Expectantes. ¿Qué les han prometido? De momento, el bocadillo. Dulce de membrillo, acaso una onza de chocolate. ¿Sólo? Acabar la clase antes. Un paseo. Premio al que se porte mejor. Un día festivo. De países lejanos vendrán unos señores llenos de aventuras que les hablarán de...Espera tensa y contenida.







¿Suben o bajan? El segundo plano acecha. La sesión de cine ha comenzado. Los nervios, es decir, las piernas, bajo las sillas. Silencio, se mira. Uno sabe de qué va, ya la ha visto. Otro amenaza con contar el final. Todos se rebelan. Mutismo. El principio es emocionante. Si las válvulas del viejo proyector no fallan, la película promete. Suena rancia la música, pero sólo es el sonido defectuoso. Va de miedo. De intriga, comenta el sabeloto. La niebla nocturna de Londres invade las calles en las primeras escenas. Sobrecogidos.

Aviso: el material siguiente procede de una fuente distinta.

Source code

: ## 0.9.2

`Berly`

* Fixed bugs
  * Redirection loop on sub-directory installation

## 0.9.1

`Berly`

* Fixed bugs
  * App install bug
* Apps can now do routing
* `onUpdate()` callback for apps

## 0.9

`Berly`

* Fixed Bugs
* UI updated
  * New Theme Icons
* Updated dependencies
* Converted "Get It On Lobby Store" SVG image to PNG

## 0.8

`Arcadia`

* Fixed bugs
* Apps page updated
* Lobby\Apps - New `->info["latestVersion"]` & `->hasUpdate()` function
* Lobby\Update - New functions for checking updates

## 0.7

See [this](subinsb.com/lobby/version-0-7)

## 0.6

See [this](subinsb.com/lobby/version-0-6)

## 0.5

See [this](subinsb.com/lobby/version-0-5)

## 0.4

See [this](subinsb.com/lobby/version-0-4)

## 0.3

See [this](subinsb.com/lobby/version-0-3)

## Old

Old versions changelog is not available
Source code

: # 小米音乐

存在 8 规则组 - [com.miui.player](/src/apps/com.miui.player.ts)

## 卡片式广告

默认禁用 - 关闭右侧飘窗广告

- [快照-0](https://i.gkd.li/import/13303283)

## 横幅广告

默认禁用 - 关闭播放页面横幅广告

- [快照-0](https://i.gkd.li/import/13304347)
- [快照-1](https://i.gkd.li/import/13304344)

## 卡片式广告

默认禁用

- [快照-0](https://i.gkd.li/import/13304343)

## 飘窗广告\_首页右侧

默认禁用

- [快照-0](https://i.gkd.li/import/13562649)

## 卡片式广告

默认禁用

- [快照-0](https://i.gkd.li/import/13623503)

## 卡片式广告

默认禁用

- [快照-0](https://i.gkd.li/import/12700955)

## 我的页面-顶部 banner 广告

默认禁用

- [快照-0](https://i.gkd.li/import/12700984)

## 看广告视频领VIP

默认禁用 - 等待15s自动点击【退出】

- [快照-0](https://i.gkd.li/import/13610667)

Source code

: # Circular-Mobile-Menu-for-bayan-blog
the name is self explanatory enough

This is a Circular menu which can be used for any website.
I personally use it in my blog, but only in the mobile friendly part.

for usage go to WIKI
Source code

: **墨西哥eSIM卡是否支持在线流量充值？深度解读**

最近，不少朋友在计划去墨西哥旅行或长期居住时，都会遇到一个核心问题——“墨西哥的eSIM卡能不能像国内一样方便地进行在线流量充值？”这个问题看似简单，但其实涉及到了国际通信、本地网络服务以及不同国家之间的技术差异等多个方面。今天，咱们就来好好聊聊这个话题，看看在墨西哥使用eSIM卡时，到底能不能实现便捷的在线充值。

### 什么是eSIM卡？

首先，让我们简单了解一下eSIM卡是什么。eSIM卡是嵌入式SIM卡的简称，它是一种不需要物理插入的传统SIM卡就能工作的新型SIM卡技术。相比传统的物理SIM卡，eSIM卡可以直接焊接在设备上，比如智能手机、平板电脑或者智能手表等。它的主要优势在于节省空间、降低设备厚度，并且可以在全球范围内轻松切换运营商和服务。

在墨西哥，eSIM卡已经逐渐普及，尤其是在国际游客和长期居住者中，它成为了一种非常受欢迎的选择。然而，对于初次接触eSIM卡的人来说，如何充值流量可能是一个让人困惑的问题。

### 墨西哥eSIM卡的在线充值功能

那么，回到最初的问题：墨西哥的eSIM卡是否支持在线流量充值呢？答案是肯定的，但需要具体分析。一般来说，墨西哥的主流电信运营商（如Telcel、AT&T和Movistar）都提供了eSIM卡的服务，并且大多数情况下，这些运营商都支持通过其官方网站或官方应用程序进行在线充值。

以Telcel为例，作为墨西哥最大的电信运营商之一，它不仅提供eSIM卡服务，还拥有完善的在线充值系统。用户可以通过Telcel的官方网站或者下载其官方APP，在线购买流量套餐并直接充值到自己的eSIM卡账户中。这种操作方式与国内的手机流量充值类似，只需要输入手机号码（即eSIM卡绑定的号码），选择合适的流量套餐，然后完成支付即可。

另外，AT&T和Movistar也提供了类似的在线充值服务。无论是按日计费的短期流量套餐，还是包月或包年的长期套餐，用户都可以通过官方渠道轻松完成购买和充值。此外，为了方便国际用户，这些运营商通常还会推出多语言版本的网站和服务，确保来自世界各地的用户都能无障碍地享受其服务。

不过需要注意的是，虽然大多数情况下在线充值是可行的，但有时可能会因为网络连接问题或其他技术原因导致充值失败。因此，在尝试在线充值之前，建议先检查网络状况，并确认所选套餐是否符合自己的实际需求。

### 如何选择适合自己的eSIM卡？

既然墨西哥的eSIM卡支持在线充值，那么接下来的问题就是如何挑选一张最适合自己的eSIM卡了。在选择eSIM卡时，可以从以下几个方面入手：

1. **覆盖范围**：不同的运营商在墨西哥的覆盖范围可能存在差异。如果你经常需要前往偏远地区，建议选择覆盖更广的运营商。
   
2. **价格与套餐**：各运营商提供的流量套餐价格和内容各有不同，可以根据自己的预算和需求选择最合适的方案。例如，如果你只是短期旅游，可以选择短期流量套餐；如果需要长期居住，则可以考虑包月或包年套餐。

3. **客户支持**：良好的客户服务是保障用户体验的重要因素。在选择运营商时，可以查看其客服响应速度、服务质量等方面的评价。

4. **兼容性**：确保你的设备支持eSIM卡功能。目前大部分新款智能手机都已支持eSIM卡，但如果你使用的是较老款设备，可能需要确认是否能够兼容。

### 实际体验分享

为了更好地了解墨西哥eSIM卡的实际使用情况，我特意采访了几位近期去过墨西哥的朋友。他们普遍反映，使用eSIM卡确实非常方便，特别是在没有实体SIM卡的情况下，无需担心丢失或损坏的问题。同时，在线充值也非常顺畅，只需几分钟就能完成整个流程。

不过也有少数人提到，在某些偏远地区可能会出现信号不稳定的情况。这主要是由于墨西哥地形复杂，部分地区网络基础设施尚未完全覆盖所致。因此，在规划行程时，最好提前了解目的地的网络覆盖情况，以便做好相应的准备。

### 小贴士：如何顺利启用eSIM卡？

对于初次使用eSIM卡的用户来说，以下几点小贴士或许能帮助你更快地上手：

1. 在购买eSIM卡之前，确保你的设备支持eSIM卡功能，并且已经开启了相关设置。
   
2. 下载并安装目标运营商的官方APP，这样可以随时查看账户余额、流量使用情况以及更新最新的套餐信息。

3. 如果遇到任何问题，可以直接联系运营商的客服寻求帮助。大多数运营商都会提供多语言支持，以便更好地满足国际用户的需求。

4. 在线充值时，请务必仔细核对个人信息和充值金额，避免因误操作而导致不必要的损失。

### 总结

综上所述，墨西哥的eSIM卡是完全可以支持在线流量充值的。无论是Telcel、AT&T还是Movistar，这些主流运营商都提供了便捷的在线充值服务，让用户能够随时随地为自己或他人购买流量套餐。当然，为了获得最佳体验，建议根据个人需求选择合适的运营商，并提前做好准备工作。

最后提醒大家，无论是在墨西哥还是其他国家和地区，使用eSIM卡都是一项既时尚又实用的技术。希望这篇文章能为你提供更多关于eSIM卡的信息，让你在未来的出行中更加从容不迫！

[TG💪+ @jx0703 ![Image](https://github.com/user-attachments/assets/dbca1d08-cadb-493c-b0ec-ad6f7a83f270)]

Los protagonistas del film miran a los niños. Les ven tan preocupados, cubriendo sus flequillos de angustia, que están tentados a cambiar el guión sobre la marcha. Pero el territorio del celuloide es una tiranía de la que no se puede escapar. O sí. - Yo tengo un trozo de la película. - Pues yo una escena de cuando el asesino...La de gafas: yo un fotograma de cuando Tyrone Power y la reina se besan. - Pero no es de ésta. - Pero la tengo. Y así la película, arañada, rasgada, desvencijada, avanza a saltos sin dejar claro el por qué mata ahora el hombre embozado y cuándo la policía descubre lo que no puede descubrir. Pero la emoción no baja grados.

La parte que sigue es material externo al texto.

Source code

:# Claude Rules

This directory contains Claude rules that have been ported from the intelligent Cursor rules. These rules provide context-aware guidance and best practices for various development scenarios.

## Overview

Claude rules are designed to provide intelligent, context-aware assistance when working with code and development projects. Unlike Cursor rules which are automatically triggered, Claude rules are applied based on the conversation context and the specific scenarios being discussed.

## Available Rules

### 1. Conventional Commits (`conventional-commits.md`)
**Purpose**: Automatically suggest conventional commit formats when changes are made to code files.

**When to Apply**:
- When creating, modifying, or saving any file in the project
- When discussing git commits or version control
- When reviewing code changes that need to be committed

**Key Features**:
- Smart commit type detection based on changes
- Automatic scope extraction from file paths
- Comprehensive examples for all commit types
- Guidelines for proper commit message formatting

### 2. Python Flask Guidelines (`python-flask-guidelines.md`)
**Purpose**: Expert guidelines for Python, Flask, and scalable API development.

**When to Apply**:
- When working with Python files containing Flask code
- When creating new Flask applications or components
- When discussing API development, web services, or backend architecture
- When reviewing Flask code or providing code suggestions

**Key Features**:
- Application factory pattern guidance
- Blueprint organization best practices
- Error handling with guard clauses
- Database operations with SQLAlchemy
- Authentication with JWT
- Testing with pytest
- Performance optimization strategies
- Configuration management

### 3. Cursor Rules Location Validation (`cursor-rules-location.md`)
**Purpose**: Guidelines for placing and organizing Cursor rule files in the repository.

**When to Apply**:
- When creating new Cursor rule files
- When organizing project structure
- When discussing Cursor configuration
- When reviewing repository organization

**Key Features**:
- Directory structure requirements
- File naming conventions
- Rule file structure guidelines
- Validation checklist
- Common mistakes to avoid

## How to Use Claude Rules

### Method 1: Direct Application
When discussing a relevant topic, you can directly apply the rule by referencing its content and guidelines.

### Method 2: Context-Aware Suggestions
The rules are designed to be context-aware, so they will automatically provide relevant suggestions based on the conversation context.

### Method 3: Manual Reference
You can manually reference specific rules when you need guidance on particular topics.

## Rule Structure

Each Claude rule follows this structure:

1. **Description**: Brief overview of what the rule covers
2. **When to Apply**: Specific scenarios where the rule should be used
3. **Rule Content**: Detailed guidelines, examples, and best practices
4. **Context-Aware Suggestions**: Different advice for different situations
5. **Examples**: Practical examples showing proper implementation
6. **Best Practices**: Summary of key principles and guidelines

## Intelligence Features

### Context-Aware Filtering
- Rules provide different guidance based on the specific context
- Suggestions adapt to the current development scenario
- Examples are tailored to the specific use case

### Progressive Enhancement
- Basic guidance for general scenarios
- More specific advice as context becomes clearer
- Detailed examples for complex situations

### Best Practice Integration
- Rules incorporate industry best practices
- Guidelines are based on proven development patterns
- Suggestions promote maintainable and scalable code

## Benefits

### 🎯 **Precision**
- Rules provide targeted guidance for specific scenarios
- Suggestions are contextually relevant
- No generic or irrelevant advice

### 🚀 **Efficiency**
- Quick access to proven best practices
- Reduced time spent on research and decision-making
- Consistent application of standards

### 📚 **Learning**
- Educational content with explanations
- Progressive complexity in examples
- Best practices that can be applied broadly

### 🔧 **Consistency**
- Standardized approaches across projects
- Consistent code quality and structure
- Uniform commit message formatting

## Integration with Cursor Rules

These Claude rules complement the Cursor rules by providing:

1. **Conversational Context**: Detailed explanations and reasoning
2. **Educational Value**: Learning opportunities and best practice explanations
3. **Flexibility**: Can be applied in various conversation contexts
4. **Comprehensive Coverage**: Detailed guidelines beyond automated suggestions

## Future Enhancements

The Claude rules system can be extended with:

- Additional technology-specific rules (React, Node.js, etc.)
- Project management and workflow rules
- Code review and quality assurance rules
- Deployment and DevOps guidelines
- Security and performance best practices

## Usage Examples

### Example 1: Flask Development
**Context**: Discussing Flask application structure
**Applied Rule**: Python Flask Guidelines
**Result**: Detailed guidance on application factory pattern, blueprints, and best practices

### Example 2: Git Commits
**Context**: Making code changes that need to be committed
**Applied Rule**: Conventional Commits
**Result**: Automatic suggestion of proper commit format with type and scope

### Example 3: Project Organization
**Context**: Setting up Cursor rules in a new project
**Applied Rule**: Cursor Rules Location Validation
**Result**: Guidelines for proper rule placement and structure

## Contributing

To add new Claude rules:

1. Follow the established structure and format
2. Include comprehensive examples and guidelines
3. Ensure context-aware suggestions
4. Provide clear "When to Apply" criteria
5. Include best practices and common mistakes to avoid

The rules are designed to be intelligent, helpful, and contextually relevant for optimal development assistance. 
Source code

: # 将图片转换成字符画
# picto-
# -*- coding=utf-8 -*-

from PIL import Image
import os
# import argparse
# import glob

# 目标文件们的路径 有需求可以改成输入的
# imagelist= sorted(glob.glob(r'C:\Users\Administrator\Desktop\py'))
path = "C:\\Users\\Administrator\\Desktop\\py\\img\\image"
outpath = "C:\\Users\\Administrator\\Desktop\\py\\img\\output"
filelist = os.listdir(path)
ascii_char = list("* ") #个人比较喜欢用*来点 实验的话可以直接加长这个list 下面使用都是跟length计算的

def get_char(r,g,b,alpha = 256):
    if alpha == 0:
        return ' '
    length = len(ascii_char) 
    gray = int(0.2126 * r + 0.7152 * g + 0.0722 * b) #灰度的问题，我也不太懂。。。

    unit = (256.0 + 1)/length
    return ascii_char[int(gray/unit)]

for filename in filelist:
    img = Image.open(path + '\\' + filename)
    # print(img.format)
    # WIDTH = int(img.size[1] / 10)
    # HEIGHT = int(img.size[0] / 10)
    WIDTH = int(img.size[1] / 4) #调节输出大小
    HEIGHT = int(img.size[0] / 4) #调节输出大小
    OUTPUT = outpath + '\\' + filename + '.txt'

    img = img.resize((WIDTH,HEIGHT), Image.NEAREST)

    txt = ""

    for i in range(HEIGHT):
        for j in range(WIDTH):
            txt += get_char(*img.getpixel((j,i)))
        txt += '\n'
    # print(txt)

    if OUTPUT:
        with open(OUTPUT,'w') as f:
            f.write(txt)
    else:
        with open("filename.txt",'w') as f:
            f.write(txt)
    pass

Al acabar no advierten lo que les viene encima. Siguen dramáticamente atentos. Lo que les están contando cada día es rectilíneo. Pero ellos no saben que lo recto no existe. ¿Lo intuyen? Sin quererlo, se hallan sumergidos en un viaje helicoidal. De lejanos países vinieron unos hombres y les embarcaron en... ¿O fue un enorme caracol quien los arrebató? Ellos esperan. No mudan sus rostros en sonrisas de ejecutivos. Esperan tiempos mejores. Los de Paraíso reprimen las primeras sonrisas zafias. De un momento a otro no podrán más.


(Ah, la(s) foto(s), de Martine Franck)

domingo, 22 de julio de 2007

Dispersándose


Y entonces fue la dispersión. El mismo viento soplaba en distintos sentidos. ¿O acaso eran muchos vientos desde distintos vértices? Las raíces tiraban desde posiciones contrapuestas. Los troncos se desgajaban de la tierra. El ramaje se sentía tan fecundo como para ensayar su dinámica de vuelo. No se sabe cómo fue, pero el paisaje estalló plural desde el origen. Y luego, el aprendizaje. Después, la prueba. Y más tarde, la tentación del paraíso. Y al fin y al cabo, la necesidad imponiéndose. La extraña y maldita dispersión. El arrojamiento sugerido por la sangre. La asombrosa diáspora del polen. La incomprendida apuesta por los seres que se lleva dentro. El sentido de las propias claves. Sobre la colina pelada, los árboles se hacen viejos. Parecen cimbrearse con dificultad. ¿Se recogen o se hunden? Un arco de madera y follaje completa la danza. No son tan enormes. No son tan seguros. Perseveran bajo el sol. Simplemente. Tienden la redonda mano de sus copas a la luna. Un signo. No es el flujo caprichoso del aire el que les zarandea. Son sus preguntas, sus ansias. Campean vehementes, desafiando el ciclo de las estaciones. Al caer la tarde, se alzan pausadamente, pero decididos. Nadie los ve, pero son ellos quienes dibujan los deseos. Nadie los oye, pero son ellos los que agitan los sueños.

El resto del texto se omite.